Task instructions – Exactly as written, give back every record below.

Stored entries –

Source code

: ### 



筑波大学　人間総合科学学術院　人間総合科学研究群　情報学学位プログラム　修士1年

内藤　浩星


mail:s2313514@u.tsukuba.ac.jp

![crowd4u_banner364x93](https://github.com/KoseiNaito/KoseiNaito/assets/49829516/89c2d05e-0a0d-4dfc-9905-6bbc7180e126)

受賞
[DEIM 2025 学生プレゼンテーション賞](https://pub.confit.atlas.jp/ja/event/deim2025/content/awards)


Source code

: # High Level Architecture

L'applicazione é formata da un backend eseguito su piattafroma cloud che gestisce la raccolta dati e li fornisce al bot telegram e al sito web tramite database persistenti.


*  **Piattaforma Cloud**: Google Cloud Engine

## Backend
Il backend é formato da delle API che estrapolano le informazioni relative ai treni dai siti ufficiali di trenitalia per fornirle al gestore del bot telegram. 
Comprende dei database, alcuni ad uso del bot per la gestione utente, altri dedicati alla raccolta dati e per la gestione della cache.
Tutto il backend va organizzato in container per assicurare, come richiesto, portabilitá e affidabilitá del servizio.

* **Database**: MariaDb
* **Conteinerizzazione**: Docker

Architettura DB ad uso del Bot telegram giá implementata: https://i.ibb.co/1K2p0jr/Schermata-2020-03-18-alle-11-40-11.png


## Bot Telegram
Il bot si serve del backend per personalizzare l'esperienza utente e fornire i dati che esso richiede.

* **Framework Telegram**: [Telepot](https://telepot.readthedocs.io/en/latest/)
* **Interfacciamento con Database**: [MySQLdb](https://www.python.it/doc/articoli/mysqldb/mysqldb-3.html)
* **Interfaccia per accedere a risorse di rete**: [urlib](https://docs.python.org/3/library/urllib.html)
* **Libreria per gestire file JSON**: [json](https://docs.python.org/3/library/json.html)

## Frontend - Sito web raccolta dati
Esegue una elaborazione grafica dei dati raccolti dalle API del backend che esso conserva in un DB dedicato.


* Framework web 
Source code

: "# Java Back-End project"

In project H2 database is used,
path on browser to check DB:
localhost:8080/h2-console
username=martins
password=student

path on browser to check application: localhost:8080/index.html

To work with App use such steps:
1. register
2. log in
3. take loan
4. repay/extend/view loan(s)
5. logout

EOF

Result below –
Source code

: ### 



筑波大学　人間総合科学学術院　人間総合科学研究群　情報学学位プログラム　修士1年

内藤　浩星


mail:s2313514@u.tsukuba.ac.jp

![crowd4u_banner364x93](https://github.com/KoseiNaito/KoseiNaito/assets/49829516/89c2d05e-0a0d-4dfc-9905-6bbc7180e126)

受賞
[DEIM 2025 学生プレゼンテーション賞](https://pub.confit.atlas.jp/ja/event/deim2025/content/awards)


Source code

: # High Level Architecture

L'applicazione é formata da un backend eseguito su piattafroma cloud che gestisce la raccolta dati e li fornisce al bot telegram e al sito web tramite database persistenti.


*  **Piattaforma Cloud**: Google Cloud Engine

## Backend
Il backend é formato da delle API che estrapolano le informazioni relative ai treni dai siti ufficiali di trenitalia per fornirle al gestore del bot telegram. 
Comprende dei database, alcuni ad uso del bot per la gestione utente, altri dedicati alla raccolta dati e per la gestione della cache.
Tutto il backend va organizzato in container per assicurare, come richiesto, portabilitá e affidabilitá del servizio.

* **Database**: MariaDb
* **Conteinerizzazione**: Docker

Architettura DB ad uso del Bot telegram giá implementata: https://i.ibb.co/1K2p0jr/Schermata-2020-03-18-alle-11-40-11.png


## Bot Telegram
Il bot si serve del backend per personalizzare l'esperienza utente e fornire i dati che esso richiede.

* **Framework Telegram**: [Telepot](https://telepot.readthedocs.io/en/latest/)
* **Interfacciamento con Database**: [MySQLdb](https://www.python.it/doc/articoli/mysqldb/mysqldb-3.html)
* **Interfaccia per accedere a risorse di rete**: [urlib](https://docs.python.org/3/library/urllib.html)
* **Libreria per gestire file JSON**: [json](https://docs.python.org/3/library/json.html)

## Frontend - Sito web raccolta dati
Esegue una elaborazione grafica dei dati raccolti dalle API del backend che esso conserva in un DB dedicato.


* Framework web 
Source code

: "# Java Back-End project"

In project H2 database is used,
path on browser to check DB:
localhost:8080/h2-console
username=martins
password=student

path on browser to check application: localhost:8080/index.html

To work with App use such steps:
1. register
2. log in
3. take loan
4. repay/extend/view loan(s)
5. logout

EOF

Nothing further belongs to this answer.